Ledoux gave an introduction to the anime production process in relation to translation. The first point she brought up is that all translation is contextual. There are multiple possibilities, and the translator must restrain themselves to adapting the source material faithfully. Outlining the process for translating anime, Ledoux described the translator as merely the first cog in a detailed, thorough process. After the script is translated, the script goes to the adapter, who adapts jokes and other things, but keeps the script close to what Ledoux called the "shining path" of the original storyline. After a while in the business, "you learn where things can be adapted properly."
A big part of the panel was devoted to talking about the history of anime adaptation related to translation. Ledoux recalled that when anime was just beginning to become popular - and even now - editors and directors try to make things match the lip flaps for dubs more rigidly than most other productions, not to mention some of the original anime in Japanese.

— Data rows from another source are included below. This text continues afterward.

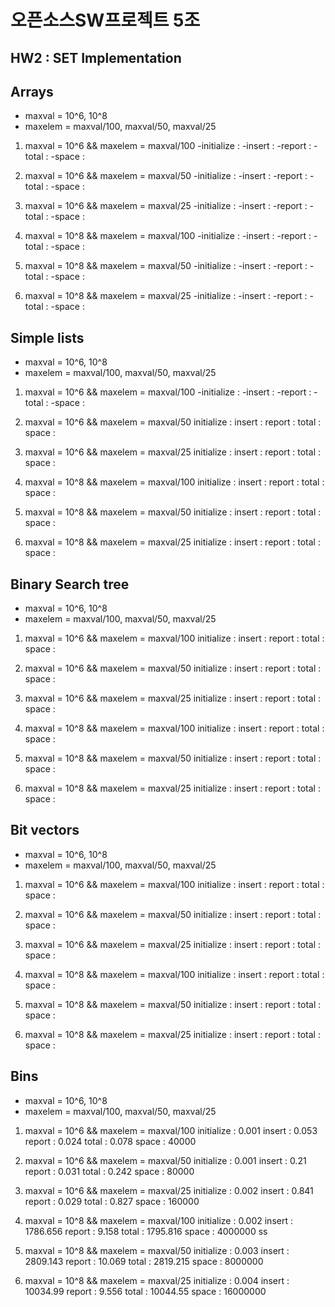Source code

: # 오픈소스SW프로젝트 5조

## HW2 : SET Implementation

## Arrays
 * maxval = 10^6, 10^8
 * maxelem = maxval/100, maxval/50, maxval/25

 1. maxval = 10^6 && maxelem = maxval/100
    -initialize :
    -insert :
    -report :
    -total :
    -space :

2. maxval = 10^6 && maxelem = maxval/50
    -initialize :
    -insert :
    -report :
    -total :
    -space :

3. maxval = 10^6 && maxelem = maxval/25
    -initialize :
    -insert :
    -report :
    -total :
    -space :

4. maxval = 10^8 && maxelem = maxval/100
    -initialize :
    -insert :
    -report :
    -total :
    -space :

5. maxval = 10^8 && maxelem = maxval/50
    -initialize :
    -insert :
    -report :
    -total :
    -space :

6. maxval = 10^8 && maxelem = maxval/25
    -initialize :
    -insert :
    -report :
    -total :
    -space :

## Simple lists
 * maxval = 10^6, 10^8
 * maxelem = maxval/100, maxval/50, maxval/25

 1. maxval = 10^6 && maxelem = maxval/100
    -initialize :
    -insert :
    -report :
    -total :
    -space :

2. maxval = 10^6 && maxelem = maxval/50
    initialize :
    insert :
    report :
    total :
    space :

3. maxval = 10^6 && maxelem = maxval/25
    initialize :
    insert :
    report :
    total :
    space :

4. maxval = 10^8 && maxelem = maxval/100
    initialize :
    insert :
    report :
    total :
    space :

5. maxval = 10^8 && maxelem = maxval/50
    initialize :
    insert :
    report :
    total :
    space :

6. maxval = 10^8 && maxelem = maxval/25
    initialize :
    insert :
    report :
    total :
    space :

## Binary Search tree
 * maxval = 10^6, 10^8
 * maxelem = maxval/100, maxval/50, maxval/25

 1. maxval = 10^6 && maxelem = maxval/100
    initialize :
    insert :
    report :
    total :
    space :

2. maxval = 10^6 && maxelem = maxval/50
    initialize :
    insert :
    report :
    total :
    space :

3. maxval = 10^6 && maxelem = maxval/25
    initialize :
    insert :
    report :
    total :
    space :

4. maxval = 10^8 && maxelem = maxval/100
    initialize :
    insert :
    report :
    total :
    space :

5. maxval = 10^8 && maxelem = maxval/50
    initialize :
    insert :
    report :
    total :
    space :

6. maxval = 10^8 && maxelem = maxval/25
    initialize :
    insert :
    report :
    total :
    space :

## Bit vectors
 * maxval = 10^6, 10^8
 * maxelem = maxval/100, maxval/50, maxval/25

 1. maxval = 10^6 && maxelem = maxval/100
    initialize :
    insert :
    report :
    total :
    space :

2. maxval = 10^6 && maxelem = maxval/50
    initialize :
    insert :
    report :
    total :
    space :

3. maxval = 10^6 && maxelem = maxval/25
    initialize :
    insert :
    report :
    total :
    space :

4. maxval = 10^8 && maxelem = maxval/100
    initialize :
    insert :
    report :
    total :
    space :

5. maxval = 10^8 && maxelem = maxval/50
    initialize :
    insert :
    report :
    total :
    space :

6. maxval = 10^8 && maxelem = maxval/25
    initialize :
    insert :
    report :
    total :
    space :

## Bins
* maxval = 10^6, 10^8
* maxelem = maxval/100, maxval/50, maxval/25

 1. maxval = 10^6 && maxelem = maxval/100
    initialize : 0.001
    insert : 0.053
    report : 0.024
    total : 0.078
    space : 40000

2. maxval = 10^6 && maxelem = maxval/50
    initialize : 0.001
    insert : 0.21
    report : 0.031
    total : 0.242
    space : 80000

3. maxval = 10^6 && maxelem = maxval/25
    initialize : 0.002
    insert : 0.841
    report : 0.029
    total : 0.827
    space : 160000

4. maxval = 10^8 && maxelem = maxval/100
    initialize : 0.002
    insert : 1786.656
    report : 9.158
    total : 1795.816
    space : 4000000
ss
5. maxval = 10^8 && maxelem = maxval/50
    initialize : 0.003
    insert : 2809.143
    report : 10.069
    total : 2819.215
    space : 8000000

6. maxval = 10^8 && maxelem = maxval/25
    initialize : 0.004
    insert : 10034.99
    report : 9.556
    total : 10044.55
    space : 16000000
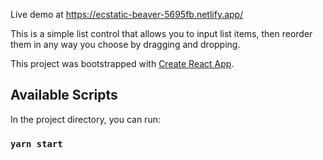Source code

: Live demo at https://ecstatic-beaver-5695fb.netlify.app/

This is a simple list control that allows you to input list items, then reorder them in any way you choose by dragging and dropping.

This project was bootstrapped with [Create React App](https://github.com/facebook/create-react-app).

## Available Scripts

In the project directory, you can run:

### `yarn start`
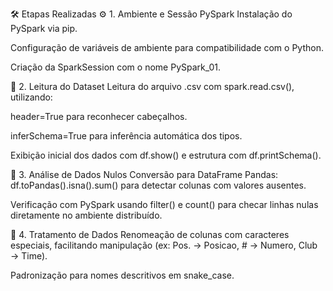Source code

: 
🛠️ Etapas Realizadas
⚙️ 1. Ambiente e Sessão PySpark
Instalação do PySpark via pip.

Configuração de variáveis de ambiente para compatibilidade com o Python.

Criação da SparkSession com o nome PySpark_01.

📂 2. Leitura do Dataset
Leitura do arquivo .csv com spark.read.csv(), utilizando:

header=True para reconhecer cabeçalhos.

inferSchema=True para inferência automática dos tipos.

Exibição inicial dos dados com df.show() e estrutura com df.printSchema().

🧪 3. Análise de Dados Nulos
Conversão para DataFrame Pandas: df.toPandas().isna().sum() para detectar colunas com valores ausentes.

Verificação com PySpark usando filter() e count() para checar linhas nulas diretamente no ambiente distribuído.

🧹 4. Tratamento de Dados
Renomeação de colunas com caracteres especiais, facilitando manipulação (ex: Pos. → Posicao, # → Numero, Club → Time).

Padronização para nomes descritivos em snake_case.


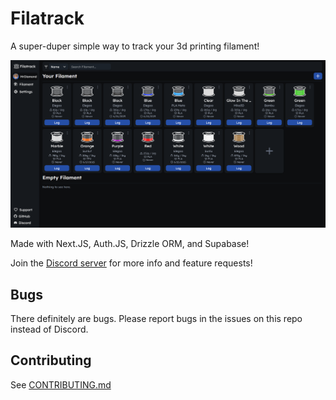 # Filatrack

A super-duper simple way to track your 3d printing filament!

![image](/public/app_example.png)

Made with Next.JS, Auth.JS, Drizzle ORM, and Supabase!

Join the [Discord server](https://filatrack.vercel.app/discord) for more info and feature requests!

## Bugs

There definitely are bugs. Please report bugs in the issues on this repo instead of Discord.

## Contributing

See [CONTRIBUTING.md](CONTRIBUTING.md)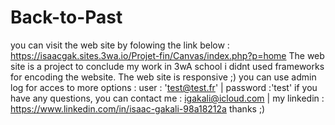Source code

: # Back-to-Past 
you can visit the web site by folowing the link below : https://isaacgak.sites.3wa.io/Projet-fin/Canvas/index.php?p=home
The web site is a project to conclude my work in 3wA school i didnt used frameworks for encoding the website. The web site is responsive ;) 
you can use admin log for acces to more options : user : 'test@test.fr'       |      password :'test' 
if you have any questions, you can contact me : igakali@icloud.com | my linkedin :  https://www.linkedin.com/in/isaac-gakali-98a18212a 
thanks ;) 
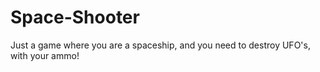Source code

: # Space-Shooter
Just a game where you are a spaceship, and you need to destroy UFO's, with your ammo! 
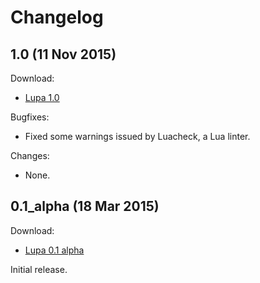 # Changelog

## 1.0 (11 Nov 2015)

Download:

  * [Lupa 1.0][]

Bugfixes:

  * Fixed some warnings issued by Luacheck, a Lua linter.

Changes:

  * None.

[Lupa 1.0]: download/lupa_1.0.zip

## 0.1_alpha (18 Mar 2015)

Download:

  * [Lupa 0.1 alpha][]

Initial release.

[Lupa 0.1 alpha]: download/lupa_0.1_alpha.zip
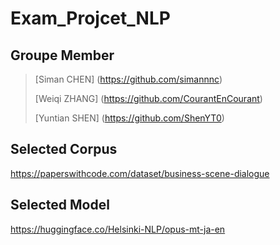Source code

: # Exam_Projcet_NLP
## Groupe Member
> [Siman CHEN] (https://github.com/simannnc)
> 
> [Weiqi ZHANG] (https://github.com/CourantEnCourant)
> 
> [Yuntian SHEN] (https://github.com/ShenYT0)
>

## Selected Corpus
https://paperswithcode.com/dataset/business-scene-dialogue

## Selected Model
https://huggingface.co/Helsinki-NLP/opus-mt-ja-en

This kind of scripting required what they called "flap spackle," or words and sentences added to match character lip movements. "These days, it's best to have more accuracy or matching of the flaps," said Ledoux, adding that producers and actors often suggest script changes as they work on projects as well. She also admitted that early dubs "sucked" because most of the staff wasn't adjusted to the dubbing process. As she put it, "we didn't know what we were doing." Other changes in the translation process have arrived with the advent of new technologies. "We used to use encyclopedias and contacts in Japan to check lines," said Ledoux. "These days, Japanese Wikipedia is just an enter key away."
The panel closed with a brief Q&A session, where Ledoux offered other tips to aspiring and current translators. "Leave your ego off the page," said Ledoux bluntly, advising translators to stay true to the tone, adapt for the audience, but never forget who the characters are - especially if the use of swear words is being considered. Another suggestion concerned working on titles that other translators had worked with previously. "Don't try to mimic the previous translator; it will just affect the tone of the work if you do," said Ledoux. The closing of the panel also delved into personal anecdotes, such as the story of Ledoux getting to sing karaoke with Rumiko Takahashi and her thoughts on gender diversity in anime fandom. After working in an industry that was male-dominated in its early years, "it's nice to see how diverse things have become," she said, referring to the substantial growth in female attendance at conventions like Otakon.